Please set down every entry below exactly as given.

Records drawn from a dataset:
*-*-*
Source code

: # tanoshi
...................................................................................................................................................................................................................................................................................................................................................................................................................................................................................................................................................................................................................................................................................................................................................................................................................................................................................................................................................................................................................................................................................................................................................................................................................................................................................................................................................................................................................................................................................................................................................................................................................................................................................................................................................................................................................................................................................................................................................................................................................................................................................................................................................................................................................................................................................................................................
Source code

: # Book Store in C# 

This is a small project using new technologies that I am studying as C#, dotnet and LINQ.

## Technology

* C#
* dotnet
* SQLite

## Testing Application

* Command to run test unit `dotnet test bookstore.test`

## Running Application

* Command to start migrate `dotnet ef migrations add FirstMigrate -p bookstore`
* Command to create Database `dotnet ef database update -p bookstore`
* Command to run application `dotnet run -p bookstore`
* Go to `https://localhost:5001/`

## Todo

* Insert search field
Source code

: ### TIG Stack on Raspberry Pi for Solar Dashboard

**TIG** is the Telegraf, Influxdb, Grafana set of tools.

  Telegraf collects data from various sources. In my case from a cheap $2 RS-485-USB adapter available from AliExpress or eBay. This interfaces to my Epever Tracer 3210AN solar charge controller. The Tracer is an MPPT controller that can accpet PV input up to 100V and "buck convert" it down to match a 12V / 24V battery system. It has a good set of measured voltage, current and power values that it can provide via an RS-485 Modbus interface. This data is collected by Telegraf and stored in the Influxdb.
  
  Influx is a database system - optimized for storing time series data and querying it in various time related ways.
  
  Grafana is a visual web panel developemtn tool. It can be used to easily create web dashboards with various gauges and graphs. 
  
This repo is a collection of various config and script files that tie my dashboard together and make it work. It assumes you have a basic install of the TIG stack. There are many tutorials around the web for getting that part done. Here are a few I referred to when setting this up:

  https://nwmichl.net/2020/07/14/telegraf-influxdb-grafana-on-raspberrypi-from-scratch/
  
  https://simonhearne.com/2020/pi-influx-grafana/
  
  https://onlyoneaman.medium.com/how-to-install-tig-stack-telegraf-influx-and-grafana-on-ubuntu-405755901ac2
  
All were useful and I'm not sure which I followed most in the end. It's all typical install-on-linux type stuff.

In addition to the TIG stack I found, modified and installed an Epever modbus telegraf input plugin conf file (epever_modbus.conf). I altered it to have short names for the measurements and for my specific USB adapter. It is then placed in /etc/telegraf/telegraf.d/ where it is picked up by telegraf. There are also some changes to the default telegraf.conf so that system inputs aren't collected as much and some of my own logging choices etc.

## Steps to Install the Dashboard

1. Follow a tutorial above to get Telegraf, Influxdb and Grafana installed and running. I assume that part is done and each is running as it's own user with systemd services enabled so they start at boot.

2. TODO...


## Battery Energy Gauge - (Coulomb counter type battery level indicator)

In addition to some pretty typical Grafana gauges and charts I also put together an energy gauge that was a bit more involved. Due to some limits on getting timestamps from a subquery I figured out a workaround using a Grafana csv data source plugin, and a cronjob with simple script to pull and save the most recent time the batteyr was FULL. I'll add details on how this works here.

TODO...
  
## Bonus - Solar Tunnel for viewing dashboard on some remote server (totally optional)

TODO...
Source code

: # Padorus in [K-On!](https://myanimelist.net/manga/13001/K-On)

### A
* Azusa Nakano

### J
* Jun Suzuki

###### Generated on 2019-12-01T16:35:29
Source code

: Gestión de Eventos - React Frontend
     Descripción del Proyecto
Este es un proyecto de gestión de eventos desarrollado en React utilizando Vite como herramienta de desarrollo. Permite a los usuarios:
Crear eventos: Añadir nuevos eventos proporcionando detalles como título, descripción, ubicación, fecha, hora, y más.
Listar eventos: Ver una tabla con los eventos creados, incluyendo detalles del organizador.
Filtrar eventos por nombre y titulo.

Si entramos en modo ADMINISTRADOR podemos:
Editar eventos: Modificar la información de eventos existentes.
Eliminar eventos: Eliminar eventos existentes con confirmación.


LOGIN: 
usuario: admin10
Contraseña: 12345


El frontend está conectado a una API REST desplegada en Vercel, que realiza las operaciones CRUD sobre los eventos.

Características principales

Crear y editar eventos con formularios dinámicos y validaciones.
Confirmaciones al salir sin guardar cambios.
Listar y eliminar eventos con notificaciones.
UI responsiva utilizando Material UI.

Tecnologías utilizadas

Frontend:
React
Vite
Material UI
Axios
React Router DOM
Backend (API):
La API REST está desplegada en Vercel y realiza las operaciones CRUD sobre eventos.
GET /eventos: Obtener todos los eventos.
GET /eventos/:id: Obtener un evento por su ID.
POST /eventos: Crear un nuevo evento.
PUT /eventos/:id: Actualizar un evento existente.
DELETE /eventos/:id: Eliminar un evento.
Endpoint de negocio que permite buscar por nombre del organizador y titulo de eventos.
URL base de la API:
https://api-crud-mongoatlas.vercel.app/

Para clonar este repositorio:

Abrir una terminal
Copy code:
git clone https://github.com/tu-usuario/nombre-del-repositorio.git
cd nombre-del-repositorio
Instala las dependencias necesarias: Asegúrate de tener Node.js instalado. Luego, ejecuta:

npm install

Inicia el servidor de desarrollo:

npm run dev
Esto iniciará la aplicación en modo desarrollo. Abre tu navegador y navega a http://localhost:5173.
*-*-*
### SOLUTION TO THIS TASK
Source code

: # tanoshi
...................................................................................................................................................................................................................................................................................................................................................................................................................................................................................................................................................................................................................................................................................................................................................................................................................................................................................................................................................................................................................................................................................................................................................................................................................................................................................................................................................................................................................................................................................................................................................................................................................................................................................................................................................................................................................................................................................................................................................................................................................................................................................................................................................................................................................................................................................................................................
Source code

: # Book Store in C# 

This is a small project using new technologies that I am studying as C#, dotnet and LINQ.

## Technology

* C#
* dotnet
* SQLite

## Testing Application

* Command to run test unit `dotnet test bookstore.test`

## Running Application

* Command to start migrate `dotnet ef migrations add FirstMigrate -p bookstore`
* Command to create Database `dotnet ef database update -p bookstore`
* Command to run application `dotnet run -p bookstore`
* Go to `https://localhost:5001/`

## Todo

* Insert search field
Source code

: ### TIG Stack on Raspberry Pi for Solar Dashboard

**TIG** is the Telegraf, Influxdb, Grafana set of tools.

  Telegraf collects data from various sources. In my case from a cheap $2 RS-485-USB adapter available from AliExpress or eBay. This interfaces to my Epever Tracer 3210AN solar charge controller. The Tracer is an MPPT controller that can accpet PV input up to 100V and "buck convert" it down to match a 12V / 24V battery system. It has a good set of measured voltage, current and power values that it can provide via an RS-485 Modbus interface. This data is collected by Telegraf and stored in the Influxdb.
  
  Influx is a database system - optimized for storing time series data and querying it in various time related ways.
  
  Grafana is a visual web panel developemtn tool. It can be used to easily create web dashboards with various gauges and graphs. 
  
This repo is a collection of various config and script files that tie my dashboard together and make it work. It assumes you have a basic install of the TIG stack. There are many tutorials around the web for getting that part done. Here are a few I referred to when setting this up:

  https://nwmichl.net/2020/07/14/telegraf-influxdb-grafana-on-raspberrypi-from-scratch/
  
  https://simonhearne.com/2020/pi-influx-grafana/
  
  https://onlyoneaman.medium.com/how-to-install-tig-stack-telegraf-influx-and-grafana-on-ubuntu-405755901ac2
  
All were useful and I'm not sure which I followed most in the end. It's all typical install-on-linux type stuff.

In addition to the TIG stack I found, modified and installed an Epever modbus telegraf input plugin conf file (epever_modbus.conf). I altered it to have short names for the measurements and for my specific USB adapter. It is then placed in /etc/telegraf/telegraf.d/ where it is picked up by telegraf. There are also some changes to the default telegraf.conf so that system inputs aren't collected as much and some of my own logging choices etc.

## Steps to Install the Dashboard

1. Follow a tutorial above to get Telegraf, Influxdb and Grafana installed and running. I assume that part is done and each is running as it's own user with systemd services enabled so they start at boot.

2. TODO...


## Battery Energy Gauge - (Coulomb counter type battery level indicator)

In addition to some pretty typical Grafana gauges and charts I also put together an energy gauge that was a bit more involved. Due to some limits on getting timestamps from a subquery I figured out a workaround using a Grafana csv data source plugin, and a cronjob with simple script to pull and save the most recent time the batteyr was FULL. I'll add details on how this works here.

TODO...
  
## Bonus - Solar Tunnel for viewing dashboard on some remote server (totally optional)

TODO...
Source code

: # Padorus in [K-On!](https://myanimelist.net/manga/13001/K-On)

### A
* Azusa Nakano

### J
* Jun Suzuki

###### Generated on 2019-12-01T16:35:29
Source code

: Gestión de Eventos - React Frontend
     Descripción del Proyecto
Este es un proyecto de gestión de eventos desarrollado en React utilizando Vite como herramienta de desarrollo. Permite a los usuarios:
Crear eventos: Añadir nuevos eventos proporcionando detalles como título, descripción, ubicación, fecha, hora, y más.
Listar eventos: Ver una tabla con los eventos creados, incluyendo detalles del organizador.
Filtrar eventos por nombre y titulo.

Si entramos en modo ADMINISTRADOR podemos:
Editar eventos: Modificar la información de eventos existentes.
Eliminar eventos: Eliminar eventos existentes con confirmación.


LOGIN: 
usuario: admin10
Contraseña: 12345


El frontend está conectado a una API REST desplegada en Vercel, que realiza las operaciones CRUD sobre los eventos.

Características principales

Crear y editar eventos con formularios dinámicos y validaciones.
Confirmaciones al salir sin guardar cambios.
Listar y eliminar eventos con notificaciones.
UI responsiva utilizando Material UI.

Tecnologías utilizadas

Frontend:
React
Vite
Material UI
Axios
React Router DOM
Backend (API):
La API REST está desplegada en Vercel y realiza las operaciones CRUD sobre eventos.
GET /eventos: Obtener todos los eventos.
GET /eventos/:id: Obtener un evento por su ID.
POST /eventos: Crear un nuevo evento.
PUT /eventos/:id: Actualizar un evento existente.
DELETE /eventos/:id: Eliminar un evento.
Endpoint de negocio que permite buscar por nombre del organizador y titulo de eventos.
URL base de la API:
https://api-crud-mongoatlas.vercel.app/

Para clonar este repositorio:

Abrir una terminal
Copy code:
git clone https://github.com/tu-usuario/nombre-del-repositorio.git
cd nombre-del-repositorio
Instala las dependencias necesarias: Asegúrate de tener Node.js instalado. Luego, ejecuta:

npm install

Inicia el servidor de desarrollo:

npm run dev
Esto iniciará la aplicación en modo desarrollo. Abre tu navegador y navega a http://localhost:5173.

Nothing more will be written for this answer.